Within this, there is no intended malice, no vitriol. The strongest ‘critics’ in Mario’s frames are the ubiquitous figure of a startled Gandhiji wanting to jump out of a framed picture on the wall or a frazzled bird perched in a corner with a stentorian look or a baleful pie-dog, perplexed and unable to fathom the complexity of this dystopia and thinking nothing of raising its hind legs at the drainpipe trousers of the curly haired hero proposing ardently to a dismissive Ms. Nimbupani. Critics have slammed this lack of ‘point of view’ or savagery in Mario’s cartoons, choosing therefore to categorise them merely as ‘illustrations’.
But this would be a grave injustice.
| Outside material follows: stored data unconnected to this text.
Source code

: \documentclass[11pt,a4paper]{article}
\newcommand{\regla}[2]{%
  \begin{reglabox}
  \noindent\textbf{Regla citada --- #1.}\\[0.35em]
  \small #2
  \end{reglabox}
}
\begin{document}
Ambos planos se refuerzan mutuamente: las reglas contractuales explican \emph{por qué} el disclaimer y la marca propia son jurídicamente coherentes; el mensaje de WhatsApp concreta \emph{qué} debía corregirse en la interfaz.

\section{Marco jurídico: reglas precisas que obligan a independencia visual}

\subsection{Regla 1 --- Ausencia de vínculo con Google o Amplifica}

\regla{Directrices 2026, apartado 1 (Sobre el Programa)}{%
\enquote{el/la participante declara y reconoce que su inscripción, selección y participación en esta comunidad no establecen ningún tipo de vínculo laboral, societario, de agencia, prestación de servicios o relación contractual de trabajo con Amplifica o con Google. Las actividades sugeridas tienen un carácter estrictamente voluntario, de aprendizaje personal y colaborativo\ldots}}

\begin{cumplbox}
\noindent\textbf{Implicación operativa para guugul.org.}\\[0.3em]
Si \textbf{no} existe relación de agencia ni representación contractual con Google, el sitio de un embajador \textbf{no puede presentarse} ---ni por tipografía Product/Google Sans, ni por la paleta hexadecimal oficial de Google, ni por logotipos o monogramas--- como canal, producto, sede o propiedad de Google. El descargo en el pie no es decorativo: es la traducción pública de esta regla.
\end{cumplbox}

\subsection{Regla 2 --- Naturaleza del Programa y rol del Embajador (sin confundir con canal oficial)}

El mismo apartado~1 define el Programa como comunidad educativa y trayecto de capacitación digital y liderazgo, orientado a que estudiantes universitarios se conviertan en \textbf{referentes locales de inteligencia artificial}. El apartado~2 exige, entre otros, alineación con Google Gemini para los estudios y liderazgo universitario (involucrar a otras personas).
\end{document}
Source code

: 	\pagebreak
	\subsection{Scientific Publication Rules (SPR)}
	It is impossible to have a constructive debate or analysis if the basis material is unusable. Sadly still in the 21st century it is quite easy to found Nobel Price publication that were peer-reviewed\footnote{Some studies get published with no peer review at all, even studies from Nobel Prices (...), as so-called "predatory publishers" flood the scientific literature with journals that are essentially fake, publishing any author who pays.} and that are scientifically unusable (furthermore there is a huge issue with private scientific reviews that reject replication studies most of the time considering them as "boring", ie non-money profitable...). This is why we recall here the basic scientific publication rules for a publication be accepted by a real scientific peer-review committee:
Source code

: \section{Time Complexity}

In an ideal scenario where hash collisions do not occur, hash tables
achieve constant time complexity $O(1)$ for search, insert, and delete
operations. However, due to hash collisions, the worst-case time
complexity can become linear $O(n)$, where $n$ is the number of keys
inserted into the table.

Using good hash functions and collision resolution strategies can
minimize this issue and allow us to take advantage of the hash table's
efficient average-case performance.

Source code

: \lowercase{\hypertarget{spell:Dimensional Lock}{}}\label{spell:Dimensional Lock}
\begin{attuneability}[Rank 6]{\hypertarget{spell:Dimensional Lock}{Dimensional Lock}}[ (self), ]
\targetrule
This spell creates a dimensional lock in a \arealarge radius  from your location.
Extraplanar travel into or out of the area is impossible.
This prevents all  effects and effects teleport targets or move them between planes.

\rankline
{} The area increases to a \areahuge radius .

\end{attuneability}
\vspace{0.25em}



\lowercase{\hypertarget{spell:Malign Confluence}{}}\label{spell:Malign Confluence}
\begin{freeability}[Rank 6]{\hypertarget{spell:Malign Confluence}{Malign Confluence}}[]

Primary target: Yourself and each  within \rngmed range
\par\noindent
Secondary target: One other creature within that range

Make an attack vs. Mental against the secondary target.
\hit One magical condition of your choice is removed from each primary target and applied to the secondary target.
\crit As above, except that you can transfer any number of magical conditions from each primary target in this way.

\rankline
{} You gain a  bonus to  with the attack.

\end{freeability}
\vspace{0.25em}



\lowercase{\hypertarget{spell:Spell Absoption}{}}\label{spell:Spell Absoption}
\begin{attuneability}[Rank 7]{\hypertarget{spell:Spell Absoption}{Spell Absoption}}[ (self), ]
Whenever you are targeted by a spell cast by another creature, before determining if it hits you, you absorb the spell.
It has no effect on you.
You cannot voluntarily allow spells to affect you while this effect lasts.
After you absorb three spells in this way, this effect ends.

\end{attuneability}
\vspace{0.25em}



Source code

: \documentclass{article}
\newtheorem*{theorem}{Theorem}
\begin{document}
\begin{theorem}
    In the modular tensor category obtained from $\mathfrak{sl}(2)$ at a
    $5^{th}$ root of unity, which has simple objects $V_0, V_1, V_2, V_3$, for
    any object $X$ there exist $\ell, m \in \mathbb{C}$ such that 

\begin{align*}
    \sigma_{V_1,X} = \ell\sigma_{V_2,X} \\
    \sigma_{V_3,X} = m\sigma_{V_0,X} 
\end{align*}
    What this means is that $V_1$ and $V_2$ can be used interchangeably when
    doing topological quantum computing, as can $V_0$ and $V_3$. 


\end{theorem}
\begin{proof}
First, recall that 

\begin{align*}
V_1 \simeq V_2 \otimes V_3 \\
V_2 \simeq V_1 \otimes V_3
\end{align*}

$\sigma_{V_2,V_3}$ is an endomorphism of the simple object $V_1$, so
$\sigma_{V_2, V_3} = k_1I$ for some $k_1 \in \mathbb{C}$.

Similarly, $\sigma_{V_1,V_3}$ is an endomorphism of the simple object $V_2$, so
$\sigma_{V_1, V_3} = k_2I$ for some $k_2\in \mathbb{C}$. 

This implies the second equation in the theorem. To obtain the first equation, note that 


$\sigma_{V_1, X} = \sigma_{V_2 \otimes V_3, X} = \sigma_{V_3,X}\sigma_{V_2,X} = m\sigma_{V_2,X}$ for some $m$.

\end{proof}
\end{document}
Mario is as sharp as any of his luminous contemporaries like O.V. Vijayan, R.K. Laxman, Abu Abraham, Kutty or Rajinder Puri in zeroing in on the frailty of his characters. While others chose to poke it and mock it, Mario chose to laugh along and celebrate it.
Of course, Mario’s work over six decades, like that of many of his contemporaries, divides into three segments — the daily cartoon, the graphic for illustrated journals and the more engaged and deeper sketches for publications, particularly on Goa and other countries he visited. He collaborated in half-a-dozen projects besides a vast array of more self-consciously artistic works. It will always rankle that the art establishment did not accept him as one of their own.
But Mario was on another plane. His greatest pleasure was in recording the oddities and ironies of what he saw around him, particularly of those whom he loved. Once, in an interview, asked why he had a proclivity for drawing such big-bosomed ladies, he answered with a deadpan, “Perhaps because I’m married to a South Indian”.
Sir Ronald Searle, the grand old man of international editorial art, whom Mario acknowledged as his mentor, used to describe how he “desperately wanted to put down what was happening around me every day”. That is something we can say today unfailingly about Mario — he gave us a daily picture of ourselves.